The idea is to explore the use of Elasticsearch to index live monitoring events coming from various sources. We are not talking here about metrics nor historical data, just live monitoring events with key properties like « a what » or a state. At ZENETYS most of our customers have Nagios-based on-premises solutions; they send us check results via syslog through a secure tunnel so we can watch their infrastructure and maintain it operational. We decided to reuse these logs for the purpose of our little experiment.
Scope of the POC:
- again, this is just a proof-of-concept;
- receive Nagios check results, maintain an Elasticsearch index with live monitoring events;
- import extra data to the documents using a TSV file;
- basic notion of state change and problem acknowledgement;
- study the device/indicator relations;
- see what we can do with Kibana.
What this POC do not address:
- scalability, failover or queuing issues;
- notifications;
- time-based metrics data, KPI or meta-indicators;
- archiving of monitoring events or state changes over time;
- benchmarking.
Flow overview
The whole experiment was setup on a single host. We want to receive monitoring events (here, Nagios check results) via syslog and index them into Elasticsearch. At first glance we could think of a setup with a Rsyslog daemon on the receiving side; the logs would be parsed into JSON objects using mmnormalize then sent to Elasticsearch using the omelasticsearch module of Rsyslog:
That won’t work, or rather that won’t do what we want. It would accumulate all events in the Elasticsearch index because omelasticsearch performs index operations, not updates. What we are seeking is to maintain an index with a live representation of our monitoring scope, thus we need to be able to perform updates on existing documents.

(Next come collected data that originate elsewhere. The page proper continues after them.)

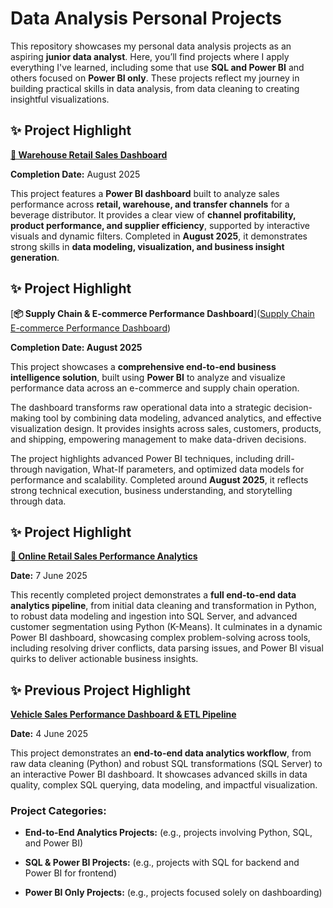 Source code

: # **Data Analysis Personal Projects**

This repository showcases my personal data analysis projects as an aspiring **junior data analyst**. Here, you’ll find projects where I apply everything I've learned, including some that use **SQL and Power BI** and others focused on **Power BI only**. These projects reflect my journey in building practical skills in data analysis, from data cleaning to creating insightful visualizations.


## ✨ **Project Highlight**

[**🏬 Warehouse Retail Sales Dashboard**](https://github.com/Nkanyisogwane/Data-Analysis-Personal-Projects/tree/main/Warehouse%20Retail%20Sales%20Perfomance%20Dashboard)

**Completion Date:** August 2025  

This project features a **Power BI dashboard** built to analyze sales performance across **retail, warehouse, and transfer channels** for a beverage distributor. It provides a clear view of **channel profitability, product performance, and supplier efficiency**, supported by interactive visuals and dynamic filters. Completed in **August 2025**, it demonstrates strong skills in **data modeling, visualization, and business insight generation**.





## ✨ **Project Highlight**

[**📦 Supply Chain & E-commerce Performance Dashboard**]([Supply Chain  E-commerce Performance Dashboard](https://github.com/Nkanyisogwane/Data-Analysis-Personal-Projects/tree/main/Supply%20Chain%20%20E-commerce%20Performance%20Dashboard))

**Completion Date: August 2025**  

This project showcases a **comprehensive end-to-end business intelligence solution**, built using **Power BI** to analyze and visualize performance data across an e-commerce and supply chain operation.  

The dashboard transforms raw operational data into a strategic decision-making tool by combining data modeling, advanced analytics, and effective visualization design. It provides insights across sales, customers, products, and shipping, empowering management to make data-driven decisions.  

The project highlights advanced Power BI techniques, including drill-through navigation, What-If parameters, and optimized data models for performance and scalability. Completed around **August 2025**, it reflects strong technical execution, business understanding, and storytelling through data.



## ✨ **Project Highlight**

[**🛒 Online Retail Sales Performance Analytics**](https://github.com/Nkanyisogwane/Data-Analysis-Personal-Projects/tree/main/My_Retail_Analytics_Project)

**Date:** 7 June 2025

This recently completed project demonstrates a **full end-to-end data analytics pipeline**, from initial data cleaning and transformation in Python, to robust data modeling and ingestion into SQL Server, and advanced customer segmentation using Python (K-Means). It culminates in a dynamic Power BI dashboard, showcasing complex problem-solving across tools, including resolving driver conflicts, data parsing issues, and Power BI visual quirks to deliver actionable business insights.

## ✨ **Previous Project Highlight**

[**Vehicle Sales Performance Dashboard & ETL Pipeline**](https://github.com/Nkanyisogwane/Data-Analysis-Personal-Projects/tree/main/Vehicle%20Sales%20Performance%20Dashboard%20%26%20ETL%20Pipeline)

**Date:** 4 June 2025

This project demonstrates an **end-to-end data analytics workflow**, from raw data cleaning (Python) and robust SQL transformations (SQL Server) to an interactive Power BI dashboard. It showcases advanced skills in data quality, complex SQL querying, data modeling, and impactful visualization.

### **Project Categories:**

* **End-to-End Analytics Projects:** (e.g., projects involving Python, SQL, and Power BI)

* **SQL & Power BI Projects:** (e.g., projects with SQL for backend and Power BI for frontend)

* **Power BI Only Projects:** (e.g., projects focused solely on dashboarding)


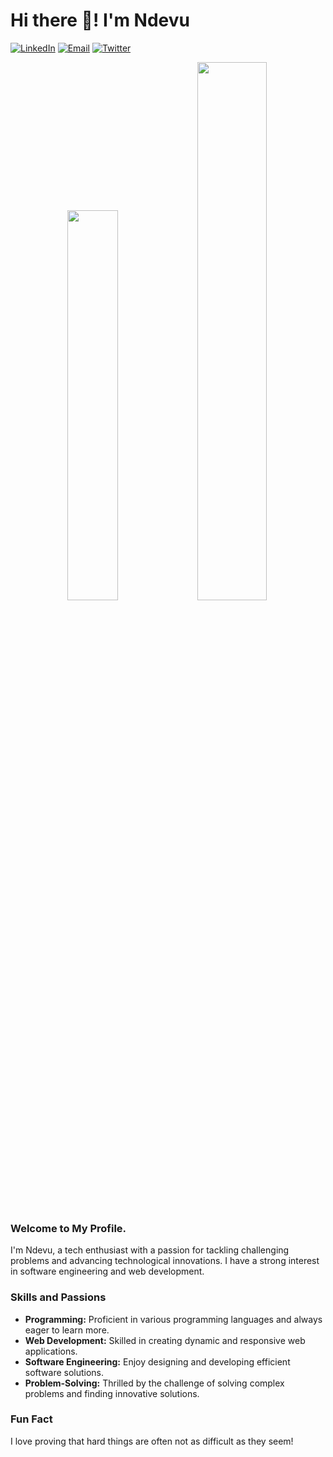 # Hi there 👋! I'm Ndevu
[![LinkedIn](https://img.shields.io/badge/-LinkedIn-0077B5?style=for-the-badge&logo=linkedin&logoColor=white)](https://www.linkedin.com/in/jean-paul-elisa/)
[![Email](https://img.shields.io/badge/-Email-D14836?style=for-the-badge&logo=gmail&logoColor=white)](mailto:niyokwizerwajeanpaulelisa@gmail.com)
[![Twitter](https://img.shields.io/badge/-Twitter-1DA1F2?style=for-the-badge&logo=twitter&logoColor=white)](https://twitter.com/@elion55698906)

<div align="center" >
  <img width="40%" src="https://github-readme-stats.vercel.app/api/top-langs/?username=ndevu12&layout=compact&text_color=daf7dc&bg_color=151515&hide=css,html" />
  <img width="47%" src="https://github-readme-streak-stats.herokuapp.com/?user=ndevu12&theme=tokyonight" />
</div>

### Welcome to My Profile.

I'm Ndevu, a tech enthusiast with a passion for tackling challenging problems and advancing technological innovations. I have a strong interest in software engineering and web development.

### Skills and Passions

- **Programming:** Proficient in various programming languages and always eager to learn more.
- **Web Development:** Skilled in creating dynamic and responsive web applications.
- **Software Engineering:** Enjoy designing and developing efficient software solutions.
- **Problem-Solving:** Thrilled by the challenge of solving complex problems and finding innovative solutions.

### Fun Fact

I love proving that hard things are often not as difficult as they seem!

Could we modify omelasticsearch to do that? Sure, but we all know that eventually we would end-up adding another piece to the puzzle, something designed to address monitoring oriented needs like state change detection, confirmation, notification, KPI update… in other words, a monitoring engine. There are interests in having an independent layer between the messaging and the memory layers; also it leaves a door open for later experiments with distributed message broker technologies.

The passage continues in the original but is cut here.